┌─ Material provided

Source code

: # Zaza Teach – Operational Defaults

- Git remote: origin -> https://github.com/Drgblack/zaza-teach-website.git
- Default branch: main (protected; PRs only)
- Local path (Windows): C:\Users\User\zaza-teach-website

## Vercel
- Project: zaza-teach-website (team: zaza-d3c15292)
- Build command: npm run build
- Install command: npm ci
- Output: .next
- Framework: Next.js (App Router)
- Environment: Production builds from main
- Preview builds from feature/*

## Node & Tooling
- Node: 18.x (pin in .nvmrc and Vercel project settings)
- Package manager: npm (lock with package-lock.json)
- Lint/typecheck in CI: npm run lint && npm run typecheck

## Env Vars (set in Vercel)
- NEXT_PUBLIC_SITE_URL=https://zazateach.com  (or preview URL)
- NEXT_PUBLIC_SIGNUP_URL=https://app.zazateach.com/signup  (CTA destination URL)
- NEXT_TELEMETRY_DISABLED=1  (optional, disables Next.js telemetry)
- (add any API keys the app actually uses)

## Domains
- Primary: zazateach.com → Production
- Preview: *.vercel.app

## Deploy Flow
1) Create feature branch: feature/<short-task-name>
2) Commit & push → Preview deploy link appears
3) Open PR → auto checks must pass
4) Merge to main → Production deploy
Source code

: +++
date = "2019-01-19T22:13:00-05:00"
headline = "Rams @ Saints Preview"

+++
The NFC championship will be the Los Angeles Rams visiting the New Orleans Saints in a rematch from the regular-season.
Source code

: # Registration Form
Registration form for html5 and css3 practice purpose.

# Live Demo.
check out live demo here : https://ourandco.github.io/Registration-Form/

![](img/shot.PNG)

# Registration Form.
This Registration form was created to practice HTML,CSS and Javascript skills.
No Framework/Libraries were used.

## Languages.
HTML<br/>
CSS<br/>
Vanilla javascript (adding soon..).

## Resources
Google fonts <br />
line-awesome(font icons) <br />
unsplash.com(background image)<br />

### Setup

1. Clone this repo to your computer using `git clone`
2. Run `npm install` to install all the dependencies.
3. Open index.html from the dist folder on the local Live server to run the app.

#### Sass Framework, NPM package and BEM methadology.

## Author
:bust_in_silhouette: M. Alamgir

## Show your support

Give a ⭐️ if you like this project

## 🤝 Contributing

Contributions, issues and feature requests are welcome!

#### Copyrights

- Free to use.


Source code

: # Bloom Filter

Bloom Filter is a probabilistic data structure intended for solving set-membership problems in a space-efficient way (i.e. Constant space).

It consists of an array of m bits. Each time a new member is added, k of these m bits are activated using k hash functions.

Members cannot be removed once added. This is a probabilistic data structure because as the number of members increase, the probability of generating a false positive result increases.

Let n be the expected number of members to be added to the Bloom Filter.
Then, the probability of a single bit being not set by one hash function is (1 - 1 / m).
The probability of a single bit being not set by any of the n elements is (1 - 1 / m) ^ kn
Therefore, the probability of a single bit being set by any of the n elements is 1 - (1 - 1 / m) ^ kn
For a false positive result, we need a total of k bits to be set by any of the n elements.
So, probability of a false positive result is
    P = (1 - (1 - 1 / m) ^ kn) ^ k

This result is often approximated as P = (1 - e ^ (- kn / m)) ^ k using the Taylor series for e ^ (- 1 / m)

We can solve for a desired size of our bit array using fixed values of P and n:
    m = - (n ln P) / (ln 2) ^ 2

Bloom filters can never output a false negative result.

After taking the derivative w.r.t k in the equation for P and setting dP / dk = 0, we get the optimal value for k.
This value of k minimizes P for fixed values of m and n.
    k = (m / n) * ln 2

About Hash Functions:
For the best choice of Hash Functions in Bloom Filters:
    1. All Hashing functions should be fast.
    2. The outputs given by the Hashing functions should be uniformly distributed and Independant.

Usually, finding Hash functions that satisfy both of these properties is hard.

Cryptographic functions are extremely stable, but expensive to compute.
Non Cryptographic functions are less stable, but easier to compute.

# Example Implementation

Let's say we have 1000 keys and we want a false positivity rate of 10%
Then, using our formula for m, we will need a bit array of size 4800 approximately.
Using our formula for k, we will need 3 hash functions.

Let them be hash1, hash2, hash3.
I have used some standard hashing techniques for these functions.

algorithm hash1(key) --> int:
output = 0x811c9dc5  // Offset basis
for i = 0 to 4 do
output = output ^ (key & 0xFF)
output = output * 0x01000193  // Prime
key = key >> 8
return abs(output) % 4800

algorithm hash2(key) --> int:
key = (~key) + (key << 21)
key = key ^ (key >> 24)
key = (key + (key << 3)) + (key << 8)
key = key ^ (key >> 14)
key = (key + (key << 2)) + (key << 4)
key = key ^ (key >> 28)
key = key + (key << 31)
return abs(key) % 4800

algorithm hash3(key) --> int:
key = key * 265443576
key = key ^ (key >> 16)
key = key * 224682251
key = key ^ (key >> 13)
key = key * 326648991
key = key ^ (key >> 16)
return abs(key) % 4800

└─

Task statement - Would you restate the material word for word, leaving nothing out?

Answer section -
Source code

: # Zaza Teach – Operational Defaults

- Git remote: origin -> https://github.com/Drgblack/zaza-teach-website.git
- Default branch: main (protected; PRs only)
- Local path (Windows): C:\Users\User\zaza-teach-website

## Vercel
- Project: zaza-teach-website (team: zaza-d3c15292)
- Build command: npm run build
- Install command: npm ci
- Output: .next
- Framework: Next.js (App Router)
- Environment: Production builds from main
- Preview builds from feature/*

## Node & Tooling
- Node: 18.x (pin in .nvmrc and Vercel project settings)
- Package manager: npm (lock with package-lock.json)
- Lint/typecheck in CI: npm run lint && npm run typecheck

## Env Vars (set in Vercel)
- NEXT_PUBLIC_SITE_URL=https://zazateach.com  (or preview URL)
- NEXT_PUBLIC_SIGNUP_URL=https://app.zazateach.com/signup  (CTA destination URL)
- NEXT_TELEMETRY_DISABLED=1  (optional, disables Next.js telemetry)
- (add any API keys the app actually uses)

## Domains
- Primary: zazateach.com → Production
- Preview: *.vercel.app

## Deploy Flow
1) Create feature branch: feature/<short-task-name>
2) Commit & push → Preview deploy link appears
3) Open PR → auto checks must pass
4) Merge to main → Production deploy
Source code

: +++
date = "2019-01-19T22:13:00-05:00"
headline = "Rams @ Saints Preview"

+++
The NFC championship will be the Los Angeles Rams visiting the New Orleans Saints in a rematch from the regular-season.
Source code

: # Registration Form
Registration form for html5 and css3 practice purpose.

# Live Demo.
check out live demo here : https://ourandco.github.io/Registration-Form/

![](img/shot.PNG)

# Registration Form.
This Registration form was created to practice HTML,CSS and Javascript skills.
No Framework/Libraries were used.

## Languages.
HTML<br/>
CSS<br/>
Vanilla javascript (adding soon..).

## Resources
Google fonts <br />
line-awesome(font icons) <br />
unsplash.com(background image)<br />

### Setup

1. Clone this repo to your computer using `git clone`
2. Run `npm install` to install all the dependencies.
3. Open index.html from the dist folder on the local Live server to run the app.

#### Sass Framework, NPM package and BEM methadology.

## Author
:bust_in_silhouette: M. Alamgir

## Show your support

Give a ⭐️ if you like this project

## 🤝 Contributing

Contributions, issues and feature requests are welcome!

#### Copyrights

- Free to use.


Source code

: # Bloom Filter

Bloom Filter is a probabilistic data structure intended for solving set-membership problems in a space-efficient way (i.e. Constant space).

It consists of an array of m bits. Each time a new member is added, k of these m bits are activated using k hash functions.

Members cannot be removed once added. This is a probabilistic data structure because as the number of members increase, the probability of generating a false positive result increases.

Let n be the expected number of members to be added to the Bloom Filter.
Then, the probability of a single bit being not set by one hash function is (1 - 1 / m).
The probability of a single bit being not set by any of the n elements is (1 - 1 / m) ^ kn
Therefore, the probability of a single bit being set by any of the n elements is 1 - (1 - 1 / m) ^ kn
For a false positive result, we need a total of k bits to be set by any of the n elements.
So, probability of a false positive result is
    P = (1 - (1 - 1 / m) ^ kn) ^ k

This result is often approximated as P = (1 - e ^ (- kn / m)) ^ k using the Taylor series for e ^ (- 1 / m)

We can solve for a desired size of our bit array using fixed values of P and n:
    m = - (n ln P) / (ln 2) ^ 2

Bloom filters can never output a false negative result.

After taking the derivative w.r.t k in the equation for P and setting dP / dk = 0, we get the optimal value for k.
This value of k minimizes P for fixed values of m and n.
    k = (m / n) * ln 2

About Hash Functions:
For the best choice of Hash Functions in Bloom Filters:
    1. All Hashing functions should be fast.
    2. The outputs given by the Hashing functions should be uniformly distributed and Independant.

Usually, finding Hash functions that satisfy both of these properties is hard.

Cryptographic functions are extremely stable, but expensive to compute.
Non Cryptographic functions are less stable, but easier to compute.

# Example Implementation

Let's say we have 1000 keys and we want a false positivity rate of 10%
Then, using our formula for m, we will need a bit array of size 4800 approximately.
Using our formula for k, we will need 3 hash functions.

Let them be hash1, hash2, hash3.
I have used some standard hashing techniques for these functions.

algorithm hash1(key) --> int:
output = 0x811c9dc5  // Offset basis
for i = 0 to 4 do
output = output ^ (key & 0xFF)
output = output * 0x01000193  // Prime
key = key >> 8
return abs(output) % 4800

algorithm hash2(key) --> int:
key = (~key) + (key << 21)
key = key ^ (key >> 24)
key = (key + (key << 3)) + (key << 8)
key = key ^ (key >> 14)
key = (key + (key << 2)) + (key << 4)
key = key ^ (key >> 28)
key = key + (key << 31)
return abs(key) % 4800

algorithm hash3(key) --> int:
key = key * 265443576
key = key ^ (key >> 16)
key = key * 224682251
key = key ^ (key >> 13)
key = key * 326648991
key = key ^ (key >> 16)
return abs(key) % 4800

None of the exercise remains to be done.